La problématique d'un diagnostic tardif de TSA concerne essentiellement les personnes chez lesquelles on ne note pas de déficience intellectuelle associée (Aspies). De façon constante, les femmes semblent être diagnostiquées à un âge plus avancé que les hommes.


Ce diagnostic plus tardif conduit à faire l'hypothèse d'une différence de phénotype non repérée par les outils de diagnostic et les critères cliniques actuels. Il faut aussi rappeler que la notion « d'autisme infantile », qui a prévalu jusque dans les années 90, avait longtemps laissé croire que le trouble du spectre autistique (TSA) était propre à l'enfance. Aujourd'hui encore, se sont les critères cliniques de diagnostic mis au point pour les garçons qui sont utilisés, chez qui il s'agit essentiellement de collecter des informations sur le développement précoce. Cependant, un TSA chez l'adulte se présente de façon très différente d'un TSA chez l'enfant, et les techniques mobilisées pour le diagnostic chez ce dernier montrent rapidement leurs limites. Par conséquent, le jugement clinique doit souvent se fonder sur l'auto-observation et/ou sur des données provenant d'autres sources.

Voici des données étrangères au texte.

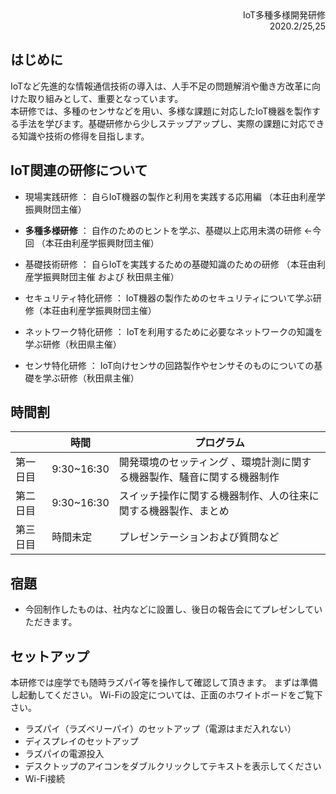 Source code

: 
<Div Align="right">  IoT多種多様開発研修 </Div>

<Div Align="right"> 2020.2/25,25 </Div>

## はじめに
IoTなど先進的な情報通信技術の導入は、人手不足の問題解消や働き方改革に向けた取り組みとして、重要となっています。\
本研修では、多種のセンサなどを用い、多様な課題に対応したIoT機器を製作する手法を学びます。基礎研修から少しステップアップし、実際の課題に対応できる知識や技術の修得を目指します。

## IoT関連の研修について

- 現場実践研修 ： 自らIoT機器の製作と利用を実践する応用編 （本荘由利産学振興財団主催）
- **多種多様研修** ： 自作のためのヒントを学ぶ、基礎以上応用未満の研修 ←今回 （本荘由利産学振興財団主催）
- 基礎技術研修 ： 自らIoTを実践するための基礎知識のための研修 （本荘由利産学振興財団主催 および 秋田県主催）

- セキュリティ特化研修 ： IoT機器の製作ためのセキュリティについて学ぶ研修（本荘由利産学振興財団主催）
- ネットワーク特化研修 ： IoTを利用するために必要なネットワークの知識を学ぶ研修（秋田県主催）
- センサ特化研修 ： IoT向けセンサの回路製作やセンサそのものについての基礎を学ぶ研修（秋田県主催）


## 時間割
| |時間|プログラム|
|---|---|---|
|第一日目|9:30~16:30|開発環境のセッティング 、環境計測に関する機器製作、騒音に関する機器制作|
|第二日目|9:30~16:30|スイッチ操作に関する機器制作、人の往来に関する機器製作、まとめ|
|第三日目|時間未定|プレゼンテーションおよび質問など|

## 宿題
- 今回制作したものは、社内などに設置し、後日の報告会にてプレゼンしていただきます。

## セットアップ
本研修では座学でも随時ラズパイ等を操作して確認して頂きます。
まずは準備し起動してください。
Wi-Fiの設定については、正面のホワイトボードをご覧下さい。
- ラズパイ（ラズベリーパイ）のセットアップ（電源はまだ入れない）
- ディスプレイのセットアップ
- ラズパイの電源投入
- デスクトップのアイコンをダブルクリックしてテキストを表示してください
- Wi-Fi接続
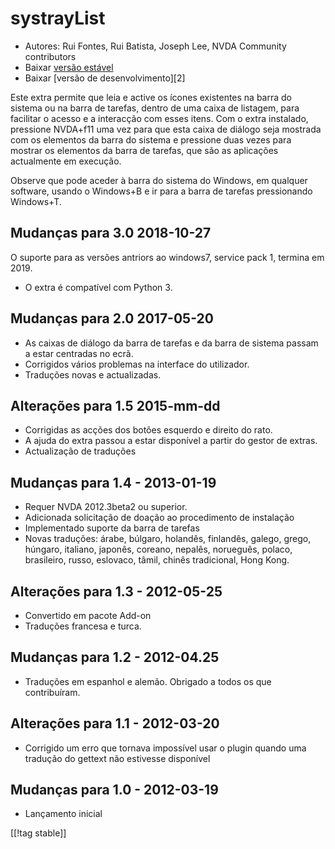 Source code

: # systrayList #

*   Autores: Rui Fontes, Rui Batista, Joseph Lee, NVDA Community
    contributors
*   Baixar [versão estável][1]
*   Baixar [versão de desenvolvimento][2]

Este extra permite que leia e active os ícones existentes na barra do
sistema ou na barra de tarefas, dentro de uma caixa de listagem, para
facilitar o acesso e a interacção com esses itens. Com o extra instalado,
pressione NVDA+f11 uma vez para que esta caixa de diálogo seja mostrada com
os elementos da barra do sistema e pressione duas vezes para mostrar os
elementos da barra de tarefas, que são as aplicações actualmente em
execução.

Observe que pode aceder à barra do sistema do Windows, em qualquer software,
usando o Windows+B e ir para a barra de tarefas pressionando Windows+T.

## Mudanças para 3.0 2018-10-27 ##

O suporte para as versões antriors ao windows7, service pack 1, termina em
2019.

* O extra é compatível com Python 3.

## Mudanças para 2.0 2017-05-20 ##

* As caixas de diálogo da barra de tarefas e da barra de sistema passam a
  estar centradas no ecrã.
* Corrigidos vários problemas na interface do utilizador.
* Traduções novas e actualizadas.

## Alterações para 1.5 2015-mm-dd ##

* Corrigidas as acções dos botões esquerdo e direito do rato.
* A ajuda do extra passou a estar disponível a partir do gestor de extras.
* Actualização de traduções

## Mudanças para 1.4 - 2013-01-19 ##

* Requer NVDA 2012.3beta2 ou superior.
* Adicionada solicitação de doação ao procedimento de instalação
* Implementado suporte da barra de tarefas
* Novas traduções: árabe, búlgaro, holandês, finlandês, galego, grego,
  húngaro, italiano, japonês, coreano, nepalês, norueguês, polaco,
  brasileiro, russo, eslovaco, tâmil, chinês tradicional, Hong Kong.

## Alterações para 1.3 - 2012-05-25 ##

* Convertido em pacote Add-on
* Traduções francesa e turca.

## Mudanças para 1.2 - 2012-04.25 ##

* Traduções em espanhol e alemão. Obrigado a todos os que contribuíram.

## Alterações para 1.1 - 2012-03-20 ##

* Corrigido um erro que tornava impossível usar o plugin quando uma tradução
  do gettext não estivesse disponível

## Mudanças para 1.0 - 2012-03-19 ##

* Lançamento inicial

[[!tag stable]]

[1]: https://addons.nvda-project.org/files/get.php?file=st
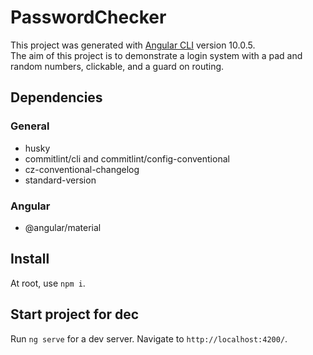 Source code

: # PasswordChecker
This project was generated with [Angular CLI](https://github.com/angular/angular-cli) version 10.0.5.    
The aim of this project is to demonstrate a login system with a pad and random numbers, clickable, and a guard on routing.

## Dependencies
### General
  * husky
  * commitlint/cli and commitlint/config-conventional
  * cz-conventional-changelog
  * standard-version

### Angular
  * @angular/material

## Install
At root, use `npm i`.

## Start project for dec
Run `ng serve` for a dev server. Navigate to `http://localhost:4200/`.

Les biais du diagnostic tardif

La pose d'un diagnostic de TSA à l'âge adulte soulève un certain nombre de questions. Bien que par définition le TSA soit un trouble du neurodéveloppement, sa formulation clinique peut ne pas apparaître franchement dans l'enfance : elle peut ne pas être repérée par l'entourage ou être masquée par le sujet lui-même. Mais il n'en reste pas moins qu'une demande de diagnostic à l'âge adulte, qu'elle soit à l'initiative de la personne elle-même ou qu'elle découle des pressions du contexte social, interroge le clinicien sollicité. C'est encore plus vrai lorsque la demande de diagnostic émane du sujet ; elle peut être sous-tendue par certaines ambiguïtés.


La plupart du temps, les enfants qui fonctionnent dans la moyenne, ou à un niveau scolaire supérieur à la moyenne, sont assez facilement acceptés, et c'est après tout la règle du système académique. De nombreuses études ont cependant montré qu'une intelligence particulièrement élevée ne signifie pas nécessairement une bonne intégration sociale. II est aussi possible que les stratégies de compensation soient un obstacle au diagnostic, en particulier chez les femmes, qui doivent déployer une plus grande gamme de rôles sociaux de sorte que leurs symptômes sont alors moins visibles pour les membres de leur famille et parfois même pour les professionnels. Ces personnes autistes ont souvent mis en place des compensations (pas toujours fonctionnelles), mais ont l'impression d'être adaptées. Ensuite, parce que beaucoup d'adultes Aspies peinent à analyser leurs souffrances, ils pensent que leur comportement est tout à fait normé, qu'ils ont de bonnes habiletés sociales. Un tiers (famille, conjoint.e, psychologue) est nécessaire pour estimer au mieux leurs difficultés. Les personnes autistes s'évertuent tant à compenser, qu'il devient difficile de mettre en exergue les problématiques de leur vie. J'ai vécu des situations fatigantes et anxiogènes dues à un environnement hostile et pourtant je n'en avais pas toujours conscience. J'ai composé autant que je pouvais pour au final finir souvent broyée. C'est pour cela qu'il est nécessaire d'avoir un diagnostic de TSA et des adaptations faute de quoi les conséquences peuvent être très importantes allant jusqu'au suicide, à cause de la culpabilisation et de l'absence d'accompagnement. Dans de nombreux cas, comme le mien, cela conduit à un diagnostic tardif ou à un sous-diagnostic.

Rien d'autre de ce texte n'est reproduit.